C’è un altro olocausto, sia pure su scala minore rispetto alla Shoa, per numeri ma non per atrocità. Fu consumato al confine mai davvero definito che separa l’Italia da quella che una volta si chiamava Jugoslavia di Tito e oggi consiste di frammenti balcanici in stato di perenne conflitto. Le foibe costituirono l’inferno dei vivi per migliaia di cittadini segnati dall’irrazionalità della geopolitica, delle ideologie, dell’odio razziale. Diego Zandel, figlio di esuli fiumani, ne ha fatto da tempo un punto di forza della sua narrativa, che si snoda sul filo sospeso fra il thriller e il viaggio nella memoria. Tanto più nel suo nuovo romanzo, Eredità colpevole, dove ripercorre a ritroso una vicenda che, seppure non lo vede diretto protagonista, apre squarci di dolorosi retaggi del suo passato.
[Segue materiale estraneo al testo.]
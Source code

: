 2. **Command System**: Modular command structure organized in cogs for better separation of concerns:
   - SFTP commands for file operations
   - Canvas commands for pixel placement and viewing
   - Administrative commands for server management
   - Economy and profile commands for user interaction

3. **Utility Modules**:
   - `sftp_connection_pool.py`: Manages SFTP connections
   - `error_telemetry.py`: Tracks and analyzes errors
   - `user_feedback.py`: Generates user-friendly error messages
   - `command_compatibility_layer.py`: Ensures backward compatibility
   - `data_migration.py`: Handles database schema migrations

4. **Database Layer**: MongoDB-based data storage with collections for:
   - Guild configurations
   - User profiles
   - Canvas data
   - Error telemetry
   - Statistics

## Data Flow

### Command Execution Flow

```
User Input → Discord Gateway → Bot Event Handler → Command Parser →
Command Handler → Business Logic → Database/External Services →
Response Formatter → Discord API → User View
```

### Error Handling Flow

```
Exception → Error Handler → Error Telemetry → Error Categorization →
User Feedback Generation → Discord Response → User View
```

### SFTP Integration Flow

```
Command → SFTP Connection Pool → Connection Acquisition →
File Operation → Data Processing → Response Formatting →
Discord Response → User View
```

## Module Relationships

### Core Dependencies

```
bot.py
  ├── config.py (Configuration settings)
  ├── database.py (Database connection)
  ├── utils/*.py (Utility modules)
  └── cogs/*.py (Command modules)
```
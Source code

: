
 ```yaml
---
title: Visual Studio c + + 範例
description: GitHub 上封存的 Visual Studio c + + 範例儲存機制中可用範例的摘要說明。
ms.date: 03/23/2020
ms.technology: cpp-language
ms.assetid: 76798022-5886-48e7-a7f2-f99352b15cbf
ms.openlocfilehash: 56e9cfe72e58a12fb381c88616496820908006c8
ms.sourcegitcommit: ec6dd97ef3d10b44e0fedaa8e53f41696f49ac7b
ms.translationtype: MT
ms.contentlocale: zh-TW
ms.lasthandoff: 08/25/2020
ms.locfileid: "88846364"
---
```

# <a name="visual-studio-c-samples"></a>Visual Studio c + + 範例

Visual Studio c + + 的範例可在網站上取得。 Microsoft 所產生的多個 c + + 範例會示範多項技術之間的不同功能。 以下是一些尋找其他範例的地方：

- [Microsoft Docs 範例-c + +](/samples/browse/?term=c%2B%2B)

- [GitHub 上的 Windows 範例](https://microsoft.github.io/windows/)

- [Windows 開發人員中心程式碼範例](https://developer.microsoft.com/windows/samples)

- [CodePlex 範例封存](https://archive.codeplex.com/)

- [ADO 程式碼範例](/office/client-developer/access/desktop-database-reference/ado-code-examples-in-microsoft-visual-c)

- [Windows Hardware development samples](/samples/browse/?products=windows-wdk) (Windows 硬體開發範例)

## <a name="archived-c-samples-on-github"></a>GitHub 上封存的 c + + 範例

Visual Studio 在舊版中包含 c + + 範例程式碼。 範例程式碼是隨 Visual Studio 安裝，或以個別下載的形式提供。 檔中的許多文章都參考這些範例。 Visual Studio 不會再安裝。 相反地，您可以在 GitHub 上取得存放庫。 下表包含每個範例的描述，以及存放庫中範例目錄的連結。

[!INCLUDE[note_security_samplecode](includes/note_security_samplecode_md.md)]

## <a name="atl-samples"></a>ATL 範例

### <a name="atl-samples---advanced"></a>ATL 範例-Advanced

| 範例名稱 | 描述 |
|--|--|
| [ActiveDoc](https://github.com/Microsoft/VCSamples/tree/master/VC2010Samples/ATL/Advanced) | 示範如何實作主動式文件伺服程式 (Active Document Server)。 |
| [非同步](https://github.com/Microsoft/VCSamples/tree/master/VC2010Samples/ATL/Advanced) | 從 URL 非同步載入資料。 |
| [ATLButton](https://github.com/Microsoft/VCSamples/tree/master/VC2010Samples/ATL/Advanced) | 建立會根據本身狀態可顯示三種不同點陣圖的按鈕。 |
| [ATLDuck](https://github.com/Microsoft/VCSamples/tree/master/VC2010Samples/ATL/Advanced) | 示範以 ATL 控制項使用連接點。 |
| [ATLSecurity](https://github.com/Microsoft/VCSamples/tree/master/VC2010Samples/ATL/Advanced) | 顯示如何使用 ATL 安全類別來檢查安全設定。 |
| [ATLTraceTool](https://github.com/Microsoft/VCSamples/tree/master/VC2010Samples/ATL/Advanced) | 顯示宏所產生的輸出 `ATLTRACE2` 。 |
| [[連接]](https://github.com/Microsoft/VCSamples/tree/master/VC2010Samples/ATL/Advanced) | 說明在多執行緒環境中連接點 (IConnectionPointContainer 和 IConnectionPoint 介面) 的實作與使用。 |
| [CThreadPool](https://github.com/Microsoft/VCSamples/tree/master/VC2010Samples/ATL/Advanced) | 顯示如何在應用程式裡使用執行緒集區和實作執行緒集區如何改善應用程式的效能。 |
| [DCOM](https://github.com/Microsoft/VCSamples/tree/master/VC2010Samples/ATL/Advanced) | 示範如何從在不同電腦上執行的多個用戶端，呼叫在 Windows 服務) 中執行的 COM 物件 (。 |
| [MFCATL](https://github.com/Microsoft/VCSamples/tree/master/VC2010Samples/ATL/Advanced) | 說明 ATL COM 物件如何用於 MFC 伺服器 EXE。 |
Lo si capisce ancora di più dal cognome del protagonista, che racconta in prima persona: Lednaz, trasparente anagramma di Zandel. Come in parte il nome, Guido. Giornalista e scrittore, viene incaricato dal suo giornale di seguire il processo al criminale di guerra Strcic, modellato su Piskulic, capo della polizia segreta di Tito. L’imputato viene definito non giudicabile dai tribunali italiani, perché le sue orribili malefatte si sarebbero consumate in territorio jugoslavo. Autore di questa precisazione giudiziaria è il giudice Luigi La Spina, che all’inizio del libro viene assassinato con modalità non dissimili da quelle dei terroristi negli anni di piombo.

Lednaz era molto amico del magistrato, ma anche distante dall’estremismo di destra che considera la ferita delle foibe non rimarginabile e persegue una vendetta perpetua. Eppure il giornalista non crede alla rivendicazione dell’omicidio da parte di una sedicente “Falange Nera”. Inoltre, quale sincero democratico e progressista, Lednaz ritiene che si debba ripristinare la pacifica e serena convivenza di etnie in quella sorta di Palestina confinaria delle sue origini.

Con l’aiuto del capitano dei carabinieri Lucio Alvisini, ex funzionario dei servizi di sicurezza italiani, s’imbarca in un’inchiesta che ha poco del giornalismo investigativo e molto o moltissimo dell’urgenza di scoprire una verità utile a riconciliare giuliani e slavi.

Purtroppo per Lednaz, la posta in gioco va ben al di là delle questioni forse insolubili dell’irredentismo e della persecuzione titina di persone la cui unica vera colpa era la nazionalità. Il vero movente dell’uccisione di La Spina è l’occultamento di un segreto che riguarda la nascita e il vero nome di un politico al sommo dell’establishment romano. Lednaz lo scopre mediante due personaggi, loro sì legati all’estrema destra. Il principale sospettato, Gabriele Bettarin, ha chiuso con gli ideali nazifascisti, facendosi frate. L’altro, Fabrizio Monticelli, fondatore di “Movimento nuovo”, sembra più interessato al sogno impossibile di una reconquista di Fiume che alle eliminazioni esemplari di uomini della legge ritenuti complici dell’ingiustizia che ha strappato all’Italia l’Istria.

Un viaggio a Trieste motivato dalle indagini mette sulla strada di Lednez l’affascinante Valeria Mastrantonio. Non una complicazione sentimentale, bensì un nuovo ingranaggio del meccanismo di suspense che rende Eredità colpevole sempre di più un voltapagina.

Diego Zandel si esprime qui con tutta la maestria maturata lungo un arco di esperienza da scrittore raffinato e insieme deciso a infondere nella sua prosa una sincera vena d’impegno che travalica di gran lunga ogni vicissitudine autobiografica.